3. September 2020
Impulse

Lessing-Loge Peine

Logen-Serie Teil VIII

Erhard Wittkop, Alwin Bäskow und Sigurd Gumlich ist es wichtig, dass das Druidenheim kein Ort der Geheimnisse ist – die Peiner Lessing-Loge lädt gerne zu Vorträgen und Diskussionen in ihr Haus ein. Foto: Gesa Lormis/ Regio Press.

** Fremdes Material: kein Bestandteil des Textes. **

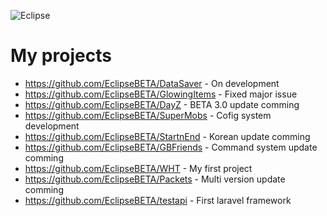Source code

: ![Eclipse](https://i.postimg.cc/g08F04c3/2021-08-16-231529.png)
# My projects
- https://github.com/EclipseBETA/DataSaver - On development
- https://github.com/EclipseBETA/GlowingItems - Fixed major issue
- https://github.com/EclipseBETA/DayZ - BETA 3.0 update comming
- https://github.com/EclipseBETA/SuperMobs - Cofig system development
- https://github.com/EclipseBETA/StartnEnd - Korean update comming
- https://github.com/EclipseBETA/GBFriends - Command system update comming
- https://github.com/EclipseBETA/WHT - My first project
- https://github.com/EclipseBETA/Packets - Multi version update comming
- https://github.com/EclipseBETA/testapi - First laravel framework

Stahl, A2, Mittellandkanal, Logistik … In den üblichen Erzählungen über Peine taucht die Lessing-Loge nicht auf. Aber manchen Besuchern der Fuhsestadt fällt das Logenhaus an der Ecke Silberkamp/Hindenburgstraße auf. Neben Kleingärten und Mehrfamilienhäusern sticht das denkmalgeschützte, zweigeschossige Gebäude aus dem Ensemble der Kernstadt hervor. Vor fast 100 Jahren erbauten die Mitglieder der Lessing- und Gunzelin-Loge ein Logenhaus. Es ist in seiner Art einzigartig und etwas Besonderes. Das Druidenheim – das Logenhaus der Lessing-Loge.
Geheimnisvoll wollen sie gar nicht sein, erklären Alwin Bäskow, Erhard Wittkop und Sigurd Gumlich gleich zur Begrüßung. Es gab Zeiten, in denen es notwendig war, um sich selbst, die Brüder und ihre Familien zu schützen „und dieses Verhalten aus dem Dritten Reich wird uns bis heute nachgesagt, dabei steht unser Haus allen offen“, betont der stellvertretende Vorsitzende Gumlich. Der Vorsitzende Wittkop deutet auf die in drei Abschnitte geteilte Decke und die Lampen im Gesellschaftsraum: „Die Zahlen drei und sieben finden sich bei der Gestaltung des Hauses immer wieder. Sie stehen für unser Leitmotiv: Einigkeit, Frieden und Eintracht sowie unsere weiteren vier Ideale Brüderlichkeit, Toleranz, Nächstenliebe und Menschenrechte.“
1906 gründete der Präsident des Deutschen Druiden-Ordens, Heinrich Fricke, die Lessing-Loge Peine in den Räumen eines Hotels. Einen Teil ihrer Geschichte haben die Peiner Brüder auf ihrer Webseite veröffentlicht, auf der Webseite des Deutschen Druiden-Ordens sind Scans der Logenchronik veröffentlicht.

Ein Unikat

Das Druidenheim beherbergt auch ein kleines Museum des Deutschen Druiden-Ordens. Foto: Gesa Lormis/ Regio-Press.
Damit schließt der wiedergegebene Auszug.